## Task to complete
The listing below holds a line with "fizetési utasításait |" and a line with "- **1-es verziójú**". Reproduce those two lines exactly, plus everything between them.
————
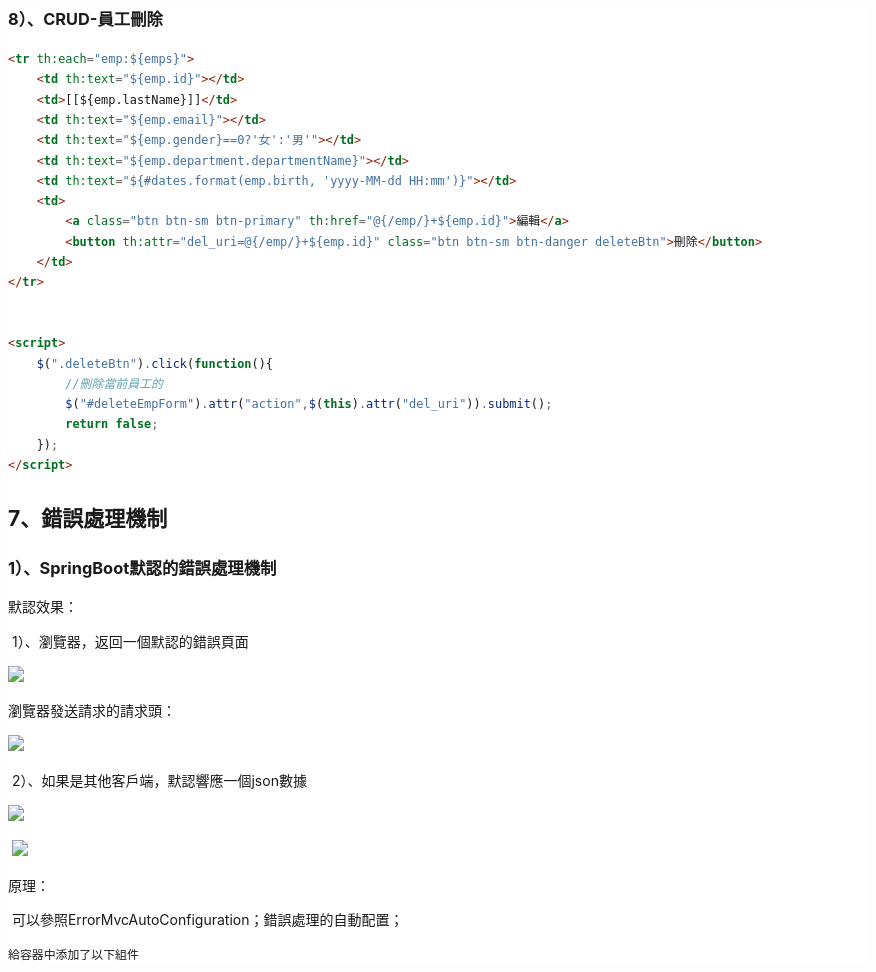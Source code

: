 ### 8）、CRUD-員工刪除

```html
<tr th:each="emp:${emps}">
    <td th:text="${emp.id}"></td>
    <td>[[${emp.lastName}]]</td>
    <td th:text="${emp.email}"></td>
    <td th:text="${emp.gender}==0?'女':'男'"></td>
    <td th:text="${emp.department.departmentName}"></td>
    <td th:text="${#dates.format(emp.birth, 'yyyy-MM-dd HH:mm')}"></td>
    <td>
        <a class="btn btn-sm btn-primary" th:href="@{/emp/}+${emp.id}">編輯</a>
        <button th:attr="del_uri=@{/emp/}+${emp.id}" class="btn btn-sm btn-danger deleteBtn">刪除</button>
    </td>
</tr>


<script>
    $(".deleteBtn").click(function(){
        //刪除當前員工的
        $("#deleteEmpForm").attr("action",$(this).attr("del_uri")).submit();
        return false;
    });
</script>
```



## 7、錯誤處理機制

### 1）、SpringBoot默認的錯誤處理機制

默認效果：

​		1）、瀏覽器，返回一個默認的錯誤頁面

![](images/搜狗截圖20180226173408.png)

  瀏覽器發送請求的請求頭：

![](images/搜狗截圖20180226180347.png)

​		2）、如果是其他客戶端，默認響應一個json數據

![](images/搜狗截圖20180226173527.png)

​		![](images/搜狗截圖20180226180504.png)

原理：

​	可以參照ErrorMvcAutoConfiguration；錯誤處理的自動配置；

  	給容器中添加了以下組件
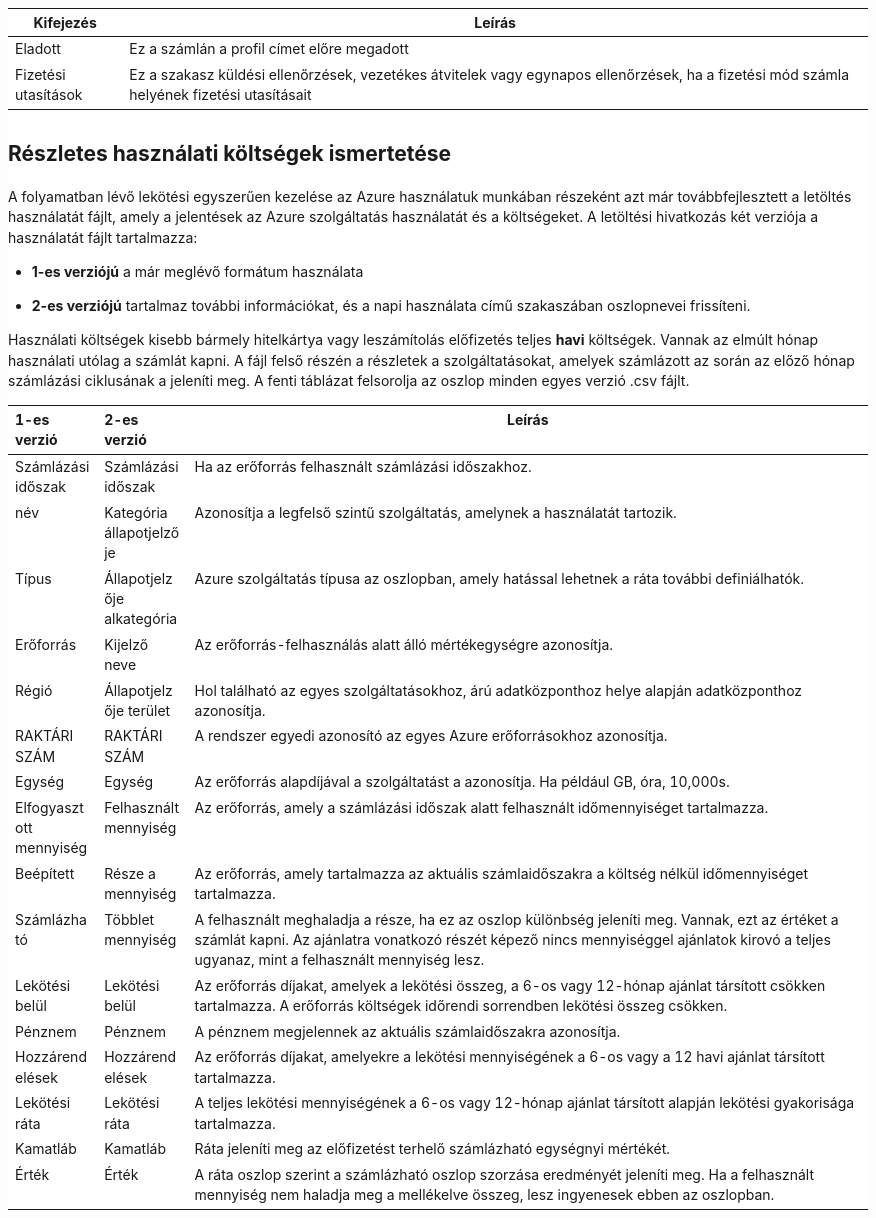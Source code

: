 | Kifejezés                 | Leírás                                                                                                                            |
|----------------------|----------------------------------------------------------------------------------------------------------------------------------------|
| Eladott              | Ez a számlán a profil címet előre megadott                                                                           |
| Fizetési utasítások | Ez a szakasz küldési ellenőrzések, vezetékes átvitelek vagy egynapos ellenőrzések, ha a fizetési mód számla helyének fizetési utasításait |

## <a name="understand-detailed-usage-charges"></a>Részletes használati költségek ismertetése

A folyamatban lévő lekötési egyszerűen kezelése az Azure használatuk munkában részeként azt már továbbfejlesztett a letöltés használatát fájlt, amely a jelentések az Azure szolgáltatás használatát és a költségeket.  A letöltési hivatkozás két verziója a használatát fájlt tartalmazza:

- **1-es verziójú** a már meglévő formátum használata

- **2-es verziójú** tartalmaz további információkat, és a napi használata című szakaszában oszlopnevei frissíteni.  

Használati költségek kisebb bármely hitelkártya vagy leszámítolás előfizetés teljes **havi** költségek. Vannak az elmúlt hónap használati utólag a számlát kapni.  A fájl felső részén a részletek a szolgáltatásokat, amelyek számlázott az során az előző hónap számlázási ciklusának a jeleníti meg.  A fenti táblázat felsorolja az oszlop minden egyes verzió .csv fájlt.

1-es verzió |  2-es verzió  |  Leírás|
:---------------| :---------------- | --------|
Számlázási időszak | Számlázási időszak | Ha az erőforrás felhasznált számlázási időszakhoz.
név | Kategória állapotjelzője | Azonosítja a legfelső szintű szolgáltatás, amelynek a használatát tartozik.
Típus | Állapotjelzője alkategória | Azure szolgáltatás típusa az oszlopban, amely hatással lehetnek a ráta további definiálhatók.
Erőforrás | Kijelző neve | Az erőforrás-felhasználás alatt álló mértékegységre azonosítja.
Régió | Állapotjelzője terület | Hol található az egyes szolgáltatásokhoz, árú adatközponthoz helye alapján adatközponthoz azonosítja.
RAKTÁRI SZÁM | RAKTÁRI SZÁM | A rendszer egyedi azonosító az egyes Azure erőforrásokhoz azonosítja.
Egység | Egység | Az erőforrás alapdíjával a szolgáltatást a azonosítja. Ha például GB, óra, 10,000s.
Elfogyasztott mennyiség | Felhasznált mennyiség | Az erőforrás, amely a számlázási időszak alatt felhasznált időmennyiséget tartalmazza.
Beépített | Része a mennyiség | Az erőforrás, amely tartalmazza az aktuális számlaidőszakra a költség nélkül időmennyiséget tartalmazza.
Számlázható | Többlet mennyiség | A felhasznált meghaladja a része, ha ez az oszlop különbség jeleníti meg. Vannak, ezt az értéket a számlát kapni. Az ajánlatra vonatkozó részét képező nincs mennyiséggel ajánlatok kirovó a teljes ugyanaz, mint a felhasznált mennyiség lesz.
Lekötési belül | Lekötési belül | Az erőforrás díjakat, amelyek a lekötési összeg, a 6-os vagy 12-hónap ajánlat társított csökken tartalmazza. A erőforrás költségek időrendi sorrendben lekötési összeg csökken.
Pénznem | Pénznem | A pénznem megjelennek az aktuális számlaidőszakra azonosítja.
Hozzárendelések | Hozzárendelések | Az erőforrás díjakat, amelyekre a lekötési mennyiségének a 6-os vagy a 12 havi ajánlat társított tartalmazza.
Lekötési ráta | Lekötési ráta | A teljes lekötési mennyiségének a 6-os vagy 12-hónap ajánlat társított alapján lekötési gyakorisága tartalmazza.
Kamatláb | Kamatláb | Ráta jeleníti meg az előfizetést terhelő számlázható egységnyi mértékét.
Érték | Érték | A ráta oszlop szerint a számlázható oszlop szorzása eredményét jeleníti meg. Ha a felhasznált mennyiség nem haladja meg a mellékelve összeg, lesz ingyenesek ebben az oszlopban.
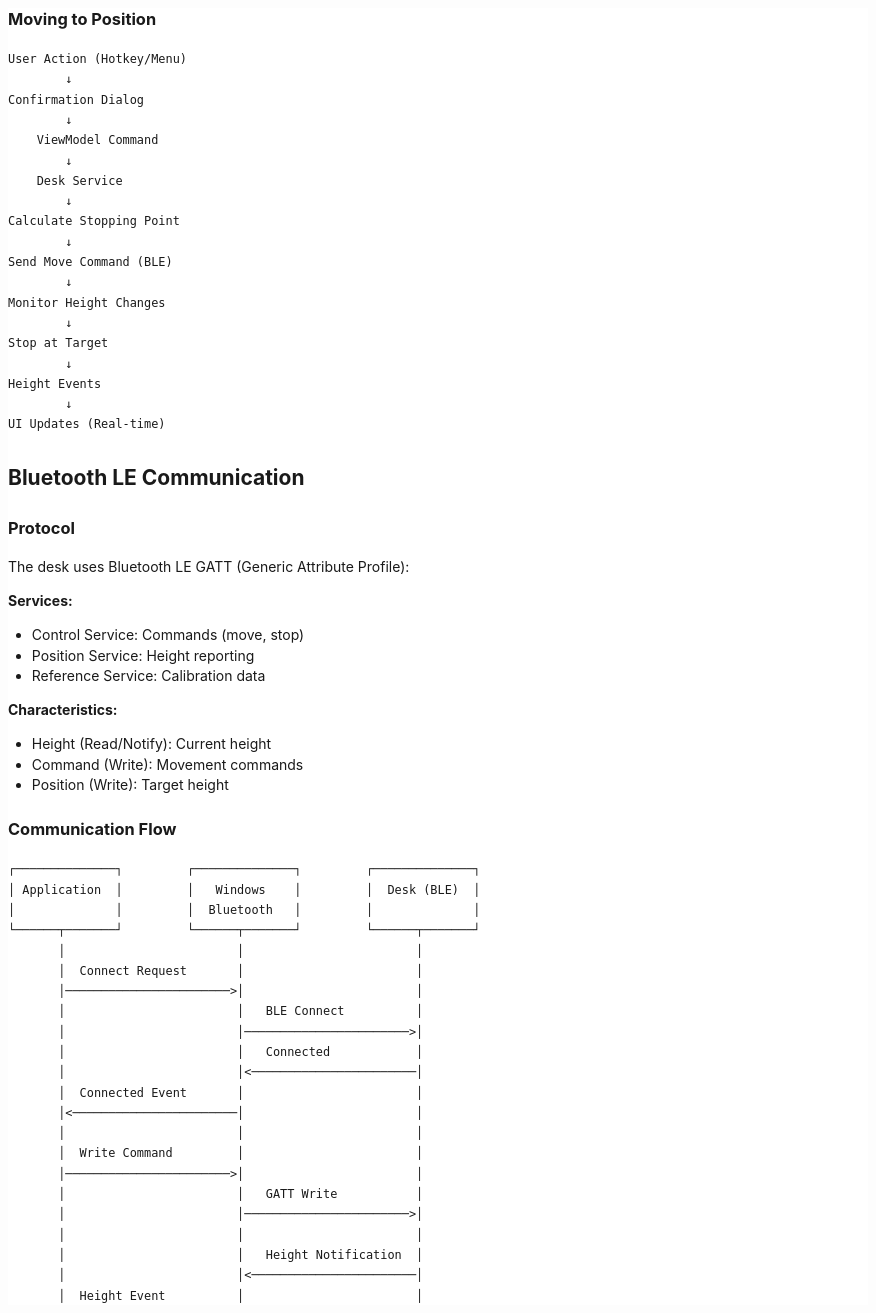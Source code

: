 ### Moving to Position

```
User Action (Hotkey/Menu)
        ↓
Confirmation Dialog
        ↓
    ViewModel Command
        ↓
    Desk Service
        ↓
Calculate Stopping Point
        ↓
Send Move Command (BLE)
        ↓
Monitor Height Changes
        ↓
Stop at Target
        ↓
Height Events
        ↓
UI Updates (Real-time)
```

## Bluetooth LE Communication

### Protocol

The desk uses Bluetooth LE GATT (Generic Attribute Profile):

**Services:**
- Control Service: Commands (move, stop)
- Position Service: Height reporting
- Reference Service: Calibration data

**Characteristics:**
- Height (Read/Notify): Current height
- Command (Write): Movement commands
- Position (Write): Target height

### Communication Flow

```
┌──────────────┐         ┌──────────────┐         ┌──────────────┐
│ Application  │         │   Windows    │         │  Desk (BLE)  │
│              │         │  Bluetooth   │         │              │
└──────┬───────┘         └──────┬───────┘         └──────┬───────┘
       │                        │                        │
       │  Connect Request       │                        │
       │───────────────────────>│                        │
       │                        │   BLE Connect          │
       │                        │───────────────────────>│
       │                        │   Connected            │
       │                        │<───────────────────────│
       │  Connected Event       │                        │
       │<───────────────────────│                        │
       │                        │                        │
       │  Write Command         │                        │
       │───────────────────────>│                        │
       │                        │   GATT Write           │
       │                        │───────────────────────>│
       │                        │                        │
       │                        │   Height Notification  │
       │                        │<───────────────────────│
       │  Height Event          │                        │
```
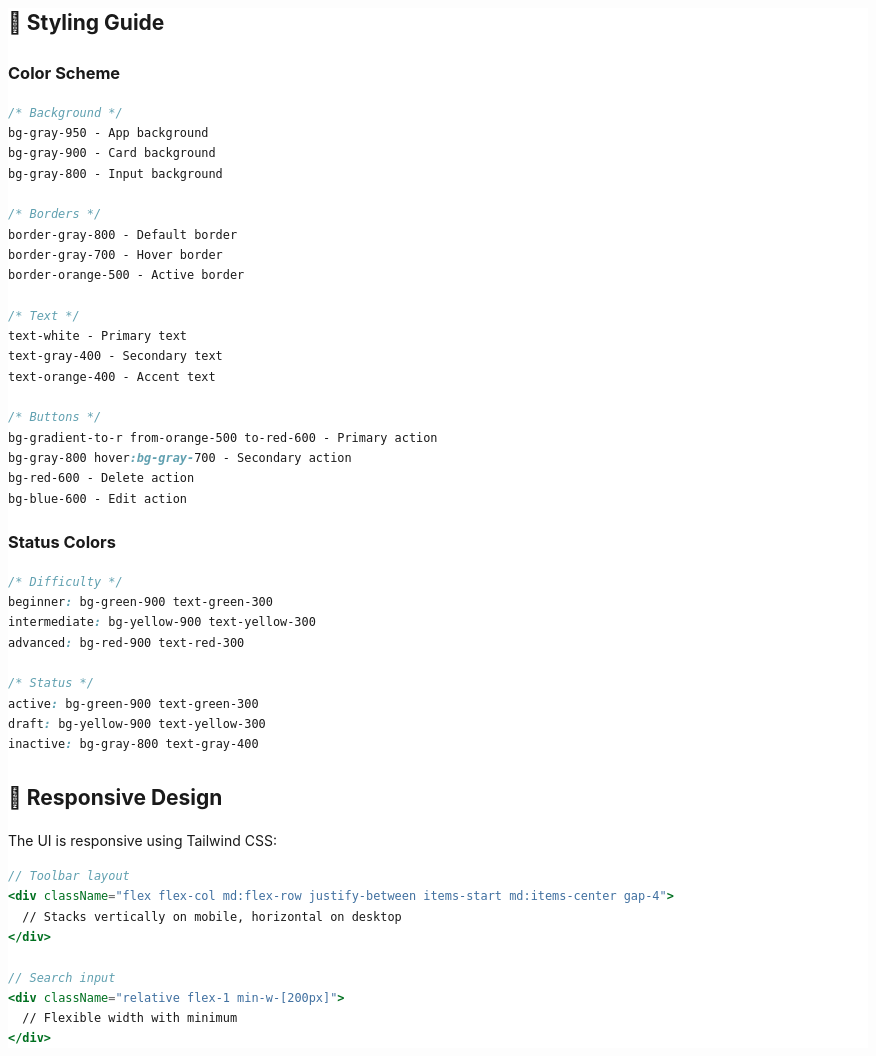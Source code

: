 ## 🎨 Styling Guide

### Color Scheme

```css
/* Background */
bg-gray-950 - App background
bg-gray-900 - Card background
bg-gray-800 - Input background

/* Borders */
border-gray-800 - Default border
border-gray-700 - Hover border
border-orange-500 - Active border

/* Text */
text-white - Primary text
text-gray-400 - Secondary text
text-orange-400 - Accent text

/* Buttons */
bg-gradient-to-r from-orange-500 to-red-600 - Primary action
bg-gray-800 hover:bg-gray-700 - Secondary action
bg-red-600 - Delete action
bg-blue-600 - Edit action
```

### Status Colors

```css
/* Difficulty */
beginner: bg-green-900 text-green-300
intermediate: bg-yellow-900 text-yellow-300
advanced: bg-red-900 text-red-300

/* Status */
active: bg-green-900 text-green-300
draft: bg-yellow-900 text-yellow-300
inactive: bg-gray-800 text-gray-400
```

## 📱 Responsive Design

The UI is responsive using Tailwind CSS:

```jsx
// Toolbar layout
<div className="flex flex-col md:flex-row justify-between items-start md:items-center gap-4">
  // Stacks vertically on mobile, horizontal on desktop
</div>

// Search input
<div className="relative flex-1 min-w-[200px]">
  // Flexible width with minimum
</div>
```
————
## Solution to the exercise
| Fizetési utasítások | Ez a szakasz küldési ellenőrzések, vezetékes átvitelek vagy egynapos ellenőrzések, ha a fizetési mód számla helyének fizetési utasításait |

## <a name="understand-detailed-usage-charges"></a>Részletes használati költségek ismertetése

A folyamatban lévő lekötési egyszerűen kezelése az Azure használatuk munkában részeként azt már továbbfejlesztett a letöltés használatát fájlt, amely a jelentések az Azure szolgáltatás használatát és a költségeket.  A letöltési hivatkozás két verziója a használatát fájlt tartalmazza:

- **1-es verziójú** a már meglévő formátum használata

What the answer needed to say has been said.